=== Task objective ===
From the listing below, copy out every line where the word "conocimiento" appears.

=== Provided data ===

——————

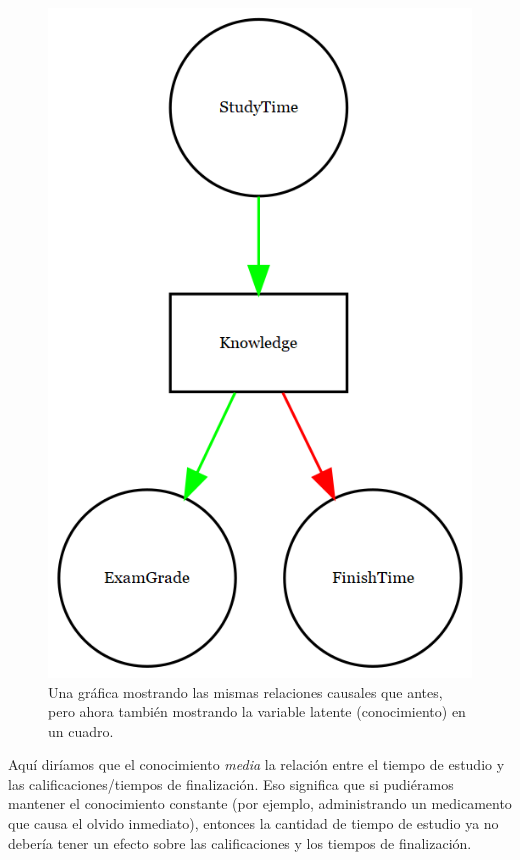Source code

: \documentclass[
  12pt,
]{book}
\begin{document}
\begin{figure}
\includegraphics[width=6.94in,height=0.5\textheight]{images/dag_latent_example} \caption{Una gráfica mostrando las mismas relaciones causales que antes, pero ahora también mostrando la variable latente (conocimiento) en un cuadro.}\label{fig:latentCausalGraph}
\end{figure}

Aquí diríamos que el conocimiento \emph{media} la relación entre el tiempo de estudio y las calificaciones/tiempos de finalización. Eso significa que si pudiéramos mantener el conocimiento constante (por ejemplo, administrando un medicamento que causa el olvido inmediato), entonces la cantidad de tiempo de estudio ya no debería tener un efecto sobre las calificaciones y los tiempos de finalización.
\end{document}
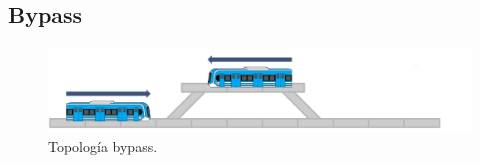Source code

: \subsection{Bypass}

\lipsum[1]

    \begin{figure}[h]
        \centering
        \includegraphics[width=1\textwidth]{Figuras/bypass}
        \centering\caption{Topología bypass.}
        \label{fig:bypass_1}
    \end{figure}
    
\lipsum[1]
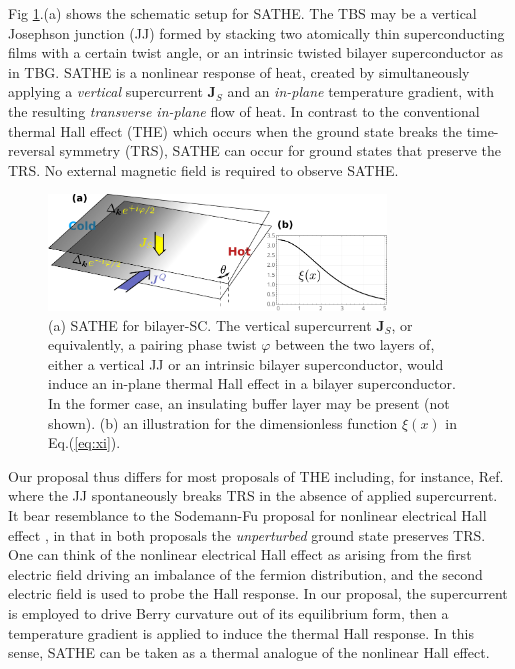 Fig \ref{fig: setup}.(a) shows the schematic setup for SATHE. The TBS may be a vertical Josephson junction (JJ) formed by stacking two atomically thin superconducting films with a certain twist angle, or an intrinsic twisted bilayer superconductor as in TBG. SATHE is a nonlinear response of heat, created by simultaneously applying a \emph{vertical} supercurrent $\bm J_S$ and an {\it in-plane} temperature gradient, with the resulting {\it transverse in-plane} flow of heat. In contrast to the conventional thermal Hall effect (THE) which occurs when the ground state breaks the time-reversal symmetry (TRS), SATHE can occur for ground states that preserve the TRS. No external magnetic field is required to observe SATHE. 

\begin{figure}[!ht]
	\centering
	\includegraphics[width=0.8\textwidth]{contents/SATHE/figures/illustration.pdf}
	\caption{(a) SATHE for bilayer-SC. The vertical supercurrent $\bm{J}_S$, or equivalently, a pairing phase twist $\varphi$ between the two layers of, either a vertical JJ or an intrinsic bilayer superconductor, would induce an in-plane thermal Hall effect in a bilayer superconductor. In the former case, an insulating buffer layer may be present (not shown).  (b) an illustration for the dimensionless function $\xi(x)$ in Eq.(\ref{eq:xi}).}
	\label{fig: setup}
\end{figure}

Our proposal thus differs for most proposals of THE including, for instance, Ref. \cite{can2021high} where the JJ spontaneously breaks TRS in the absence of applied supercurrent. It bear resemblance to the Sodemann-Fu proposal for nonlinear electrical Hall effect \cite{sodemann2015quantum,ma2019observation}, in that in both proposals the \emph{unperturbed} ground state preserves TRS. One can think of the nonlinear electrical Hall effect as arising from the first electric field driving an imbalance of the fermion distribution, and the second electric field is used to probe the Hall response. In our proposal, the supercurrent is employed to drive Berry curvature out of its equilibrium form, then a temperature gradient is applied to induce the thermal Hall response. In this sense, SATHE can be taken as a thermal analogue of the nonlinear Hall effect.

——————

=== Result of the exercise ===
\includegraphics[width=6.94in,height=0.5\textheight]{images/dag_latent_example} \caption{Una gráfica mostrando las mismas relaciones causales que antes, pero ahora también mostrando la variable latente (conocimiento) en un cuadro.}\label{fig:latentCausalGraph}
Aquí diríamos que el conocimiento \emph{media} la relación entre el tiempo de estudio y las calificaciones/tiempos de finalización. Eso significa que si pudiéramos mantener el conocimiento constante (por ejemplo, administrando un medicamento que causa el olvido inmediato), entonces la cantidad de tiempo de estudio ya no debería tener un efecto sobre las calificaciones y los tiempos de finalización.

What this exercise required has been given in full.